Ontario honey colours are White, Golden, Amber and Dark. Darker honeys tend to have stronger flavours.
Several factors, including moisture content and flavour, are considered when determining Ontario honey grades. Grades include Ontario No. 1, Ontario No. 2 and Ontario No. 3. Ontario No. 1 is the most common and will keep up to three years in dry cool storage.
Ontario honey is available pasteurized or unpasteurized, liquid or creamed, or as comb honey. Honey may also be sold by nectar source, such as clover, basswood, canola, sunflower, alfalfa, buckwheat or goldenrod varieties.
One tbsp of honey contains 60 calories (mostly fructose and glucose).
How honey is made
Bees gather nectar from flowers and shrubs. During their trip back to the hive, the bees add invertase enzyme to it to begin the honey-making process.
At the hive, they transfer the nectar to young bees who store the nectar in the honeycomb. The bees dry the nectar similar to the Maple Syrup making process until it becomes Number One Grade.
The beekeeper manages the process, splitting the colonies if necessary to prevent the bees from swarming and going wild. Beekeepers harvest the honey by removing the bees from the filled honey boxes of the hive.
Honey is extracted from the full honeycomb by centrifugal force. It is then classified, processed and packaged.
Wild honey has been gathered for human consumption since the Stone Age. Cultivation of honeybees began during the Bronze Age. The Egyptians kept beehives 3,000 years before the birth of Christ.
In South America, the Aztecs and Mayans kept domesticated stingless for honey. European honey bees are an introduced species to the Americas.
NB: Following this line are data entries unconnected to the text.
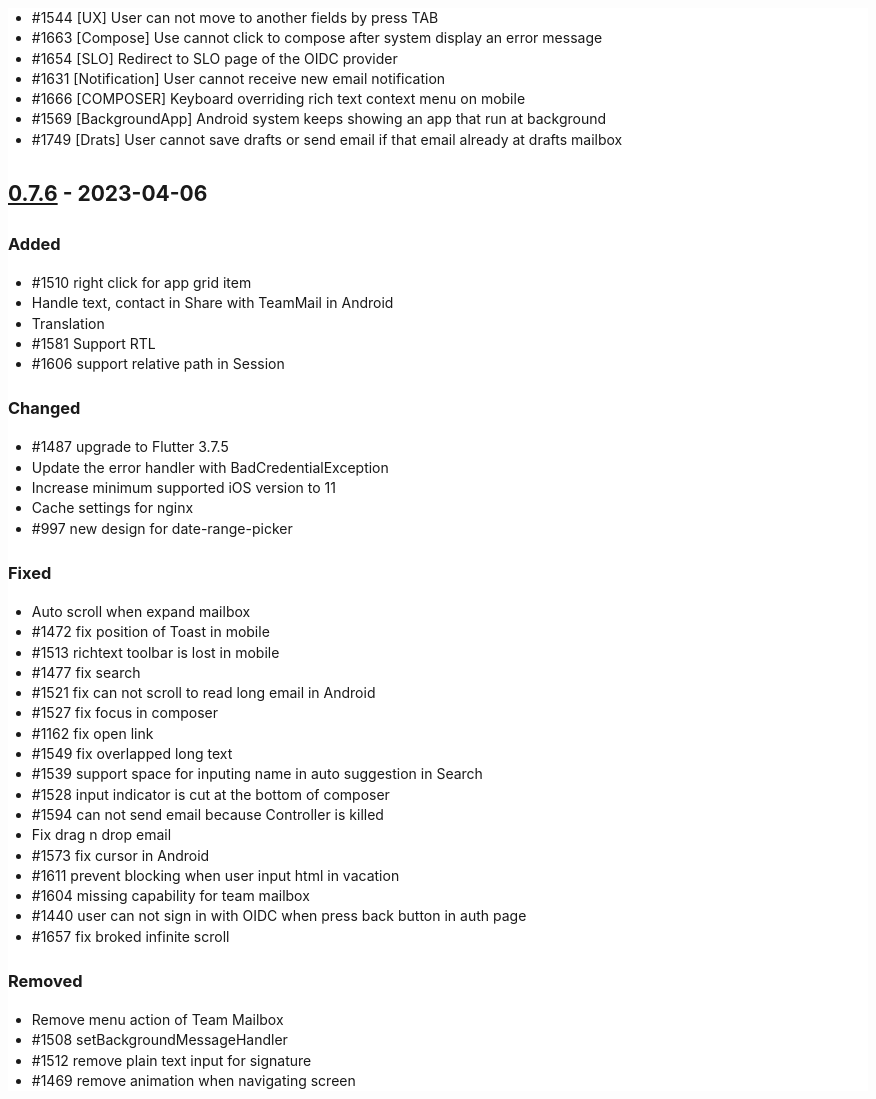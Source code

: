 - \#1544 \[UX\] User can not move to another fields by press TAB
- \#1663 \[Compose\] Use cannot click to compose after system display an error message
- \#1654 \[SLO\] Redirect to SLO page of the OIDC provider
- \#1631 \[Notification\] User cannot receive new email notification
- \#1666 \[COMPOSER\] Keyboard overriding rich text context menu on mobile
- \#1569 \[BackgroundApp\] Android system keeps showing an app that run at background
- \#1749 \[Drats\] User cannot save drafts or send email if that email already at drafts mailbox

## [0.7.6] - 2023-04-06
### Added
- \#1510 right click for app grid item
- Handle text, contact in Share with TeamMail in Android
- Translation
- \#1581 Support RTL
- \#1606 support relative path in Session

### Changed
- \#1487 upgrade to Flutter 3.7.5
- Update the error handler with BadCredentialException
- Increase minimum supported iOS version to 11
- Cache settings for nginx
- \#997 new design for date-range-picker

### Fixed
- Auto scroll when expand mailbox
- \#1472 fix position of Toast in mobile
- \#1513 richtext toolbar is lost in mobile
- \#1477 fix search
- \#1521 fix can not scroll to read long email in Android
- \#1527 fix focus in composer
- \#1162 fix open link
- \#1549 fix overlapped long text
- \#1539 support space for inputing name in auto suggestion in Search
- \#1528 input indicator is cut at the bottom of composer
- \#1594 can not send email because Controller is killed
- Fix drag n drop email
- \#1573 fix cursor in Android
- \#1611 prevent blocking when user input html in vacation
- \#1604 missing capability for team mailbox
- \#1440 user can not sign in with OIDC when press back button in auth page
- \#1657 fix broked infinite scroll

### Removed
- Remove menu action of Team Mailbox
- \#1508 setBackgroundMessageHandler
- \#1512 remove plain text input for signature
- \#1469 remove animation when navigating screen

[0.13.4]: https://github.com/linagora/tmail-flutter/releases/tag/v0.13.4
[0.13.3]: https://github.com/linagora/tmail-flutter/releases/tag/v0.13.3
[0.11.4002]: https://github.com/linagora/tmail-flutter/releases/tag/v0.11.4002
[0.11.4001]: https://github.com/linagora/tmail-flutter/releases/tag/v0.11.4001
[0.11.3]: https://github.com/linagora/tmail-flutter/releases/tag/v0.11.3
[0.11.2]: https://github.com/linagora/tmail-flutter/releases/tag/v0.11.2
[0.11.0]: https://github.com/linagora/tmail-flutter/releases/tag/v0.11.0
[0.10.5]: https://github.com/linagora/tmail-flutter/releases/tag/v0.10.5
[0.10.4]: https://github.com/linagora/tmail-flutter/releases/tag/v0.10.4
[0.10.3]: https://github.com/linagora/tmail-flutter/releases/tag/v0.10.3
[0.10.2]: https://github.com/linagora/tmail-flutter/releases/tag/v0.10.2
[0.10.1]: https://github.com/linagora/tmail-flutter/releases/tag/v0.10.1
[0.10.0]: https://github.com/linagora/tmail-flutter/releases/tag/v0.10.0
[0.9.3]: https://github.com/linagora/tmail-flutter/releases/tag/v0.9.3
[0.9.2]: https://github.com/linagora/tmail-flutter/releases/tag/v0.9.2
[0.9.1]: https://github.com/linagora/tmail-flutter/releases/tag/v0.9.1
[0.9.0]: https://github.com/linagora/tmail-flutter/releases/tag/v0.9.0
[0.8.9]: https://github.com/linagora/tmail-flutter/releases/tag/v0.8.9
[0.8.8]: https://github.com/linagora/tmail-flutter/releases/tag/v0.8.8
[0.8.7]: https://github.com/linagora/tmail-flutter/releases/tag/v0.8.7
[0.8.6]: https://github.com/linagora/tmail-flutter/releases/tag/v0.8.6
[0.8.5]: https://github.com/linagora/tmail-flutter/releases/tag/v0.8.5
[0.8.4]: https://github.com/linagora/tmail-flutter/releases/tag/v0.8.4
[0.8.3]: https://github.com/linagora/tmail-flutter/releases/tag/v0.8.3
[0.8.2]: https://github.com/linagora/tmail-flutter/releases/tag/v0.8.2
[0.8.1]: https://github.com/linagora/tmail-flutter/releases/tag/v0.8.1
[0.8.0]: https://github.com/linagora/tmail-flutter/releases/tag/v0.8.0
[0.7.11]: https://github.com/linagora/tmail-flutter/releases/tag/v0.7.11
[0.7.10]: https://github.com/linagora/tmail-flutter/releases/tag/v0.7.10
[0.7.9]: https://github.com/linagora/tmail-flutter/releases/tag/v0.7.9
[0.7.8]: https://github.com/linagora/tmail-flutter/releases/tag/v0.7.8
[0.7.7]: https://github.com/linagora/tmail-flutter/releases/tag/v0.7.7
[0.7.6]: https://github.com/linagora/tmail-flutter/releases/tag/v0.7.6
Throughout the Middle Ages manor houses and monasteries kept thriving colonies of bees not only for the honey but to make beeswax candles that were superior to those made from animal fat. They also produced excellent honey wine and mead that is again available in Ontario.
European honeybees, thought to be superior to the native American bees, came to North America with the Pilgrims.
Buying and storing
You can buy honey in its natural state just as it comes from the honey comb or as heat-treated honey, a process that destroys sugar-tolerant yeasts and large crystals to prevent crystallization. (Natural-state honey is usually found at the farm gate or farmer’s markets; most honey sold at retail stores is heat treated.)
The heat-treated version tends to remain liquid for a long period without affecting flavour. But it's still best kept in a tightly-closed container in a cool, dark place.
You can also store honey in the freezer. The container should be kept clean at all times so the honey does not become adulterated.
All honey will eventually granulate which is normal for honey. If it does granulate you can reliquify it by placing it in a bowl of warm water and stirring it every 20 minutes until it is clear again. It can be reliquefied in a microwave by heating it for several short intervals and stirring between each heat treatment.
Honey is used as a sweetener in tea and coffee and in a wide range of baked goods such as breads, muffins and cakes. Honey is 2.5 times sweeter than sugar.
You can reduce by 15 per cent the calories in such dishes by substituting 2/3 cup honey for every 1 cup of sugar the recipe calls for.
In addition, honey is "hygroscopic" – it attracts moisture and thus keeps baked goods fresher longer. It also makes a good stabilizer for dressings and sauces.